Há igualmente eucaliptos de grande dimensão na Galiza, e podemos ver outros eucaliptos que uma equipa dedicada ao estudo dos eucaliptos encontrou em Portugal e Galiza:
Tallest Trees in Europe found in Portugal & Spain!
Aparentemente ninguém lhes falou do Eucalipto de Contige, que não é especialmente alto, mas é notavelmente largo.
Há um eucalipto em Vale de Canas, Coimbra, que é ali chamado "Karri Knight" com 72 metros de altura, supostamente a árvore mais alta da Europa, e que esteve prestes a ser consumido num incêndio. No entanto, não é especialmente largo, e na Fig. 3 dizem sem problemas que tem uma base pequena face à altura. A fotografia indicará um diâmetro de talvez 150 cm, o que está mais ou menos de acordo com a "relative youth" de 120 anos... conforme dizem.
Curiosamente chamam a uma outra, da Mata do Bussaco, "King Regnans" (Fig. 6) anunciando um diâmetro medido de 266 cm, mas calando-se sobre a estimativa de idade... que iria pelo menos para os 250 anos. Ou seja, seria de novo anterior à viagem de Cook, e portanto extremamente inconveniente de ser referido.

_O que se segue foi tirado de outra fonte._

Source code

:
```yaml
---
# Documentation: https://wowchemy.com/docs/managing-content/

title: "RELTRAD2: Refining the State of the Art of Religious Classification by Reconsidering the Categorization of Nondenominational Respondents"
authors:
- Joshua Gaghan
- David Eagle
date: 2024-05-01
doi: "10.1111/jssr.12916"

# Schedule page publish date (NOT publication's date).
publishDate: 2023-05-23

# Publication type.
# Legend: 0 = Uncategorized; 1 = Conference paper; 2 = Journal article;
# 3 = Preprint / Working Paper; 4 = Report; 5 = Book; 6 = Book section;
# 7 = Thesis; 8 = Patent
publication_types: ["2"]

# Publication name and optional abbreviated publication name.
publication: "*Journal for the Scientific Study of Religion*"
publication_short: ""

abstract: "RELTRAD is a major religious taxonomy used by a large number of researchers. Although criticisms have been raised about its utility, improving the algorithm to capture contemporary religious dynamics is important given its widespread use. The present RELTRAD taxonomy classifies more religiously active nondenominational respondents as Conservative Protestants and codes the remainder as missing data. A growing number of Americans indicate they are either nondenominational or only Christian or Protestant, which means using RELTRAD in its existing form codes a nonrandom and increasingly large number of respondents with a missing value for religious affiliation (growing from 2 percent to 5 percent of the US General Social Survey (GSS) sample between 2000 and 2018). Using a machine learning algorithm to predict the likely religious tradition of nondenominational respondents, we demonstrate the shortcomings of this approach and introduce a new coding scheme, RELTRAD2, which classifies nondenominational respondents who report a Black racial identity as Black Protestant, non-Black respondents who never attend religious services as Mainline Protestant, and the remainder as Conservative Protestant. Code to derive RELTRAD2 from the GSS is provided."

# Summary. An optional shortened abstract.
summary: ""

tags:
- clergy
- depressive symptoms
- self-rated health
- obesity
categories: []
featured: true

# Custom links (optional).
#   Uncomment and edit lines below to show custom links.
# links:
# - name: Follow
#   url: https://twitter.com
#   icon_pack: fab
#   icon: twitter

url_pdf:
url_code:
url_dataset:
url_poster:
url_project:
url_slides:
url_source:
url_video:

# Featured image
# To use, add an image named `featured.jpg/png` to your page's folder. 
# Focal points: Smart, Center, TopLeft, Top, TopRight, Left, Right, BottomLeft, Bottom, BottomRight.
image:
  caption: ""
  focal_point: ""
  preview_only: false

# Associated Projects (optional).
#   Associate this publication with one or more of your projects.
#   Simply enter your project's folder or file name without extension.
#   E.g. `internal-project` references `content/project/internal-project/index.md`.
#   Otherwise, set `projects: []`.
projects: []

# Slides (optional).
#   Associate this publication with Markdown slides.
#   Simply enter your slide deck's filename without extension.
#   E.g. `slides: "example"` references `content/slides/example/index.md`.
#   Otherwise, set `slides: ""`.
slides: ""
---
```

Ou seja, fizeram o mais fácil - fechar os olhos.
Ficam com o mais difícil... viver com isso.
Bom dia caro Da Maia,
ResponderEliminarPenso que por esta altura só mesmo por cá se dúvida da presença portuguesa na Austrália antes dos demais mas neste caso do eucalipto temos de ter em conta que existem umas poucas de espécies que não são originárias da Austrália.
"O género inclui mais de 700 espécies, quase todas originárias da Austrália, existindo apenas um pequeno número de espécies próprias dos territórios vizinhos da Nova Guiné e Indonésia, e mais uma espécie (a mais setentrional) no sul das Filipinas."
E apesar da deformidade trazida pelos séculos, pela sua coloração parece-me que esse eucalipto de contige pertence precisamente a essa espécie de eucalipto.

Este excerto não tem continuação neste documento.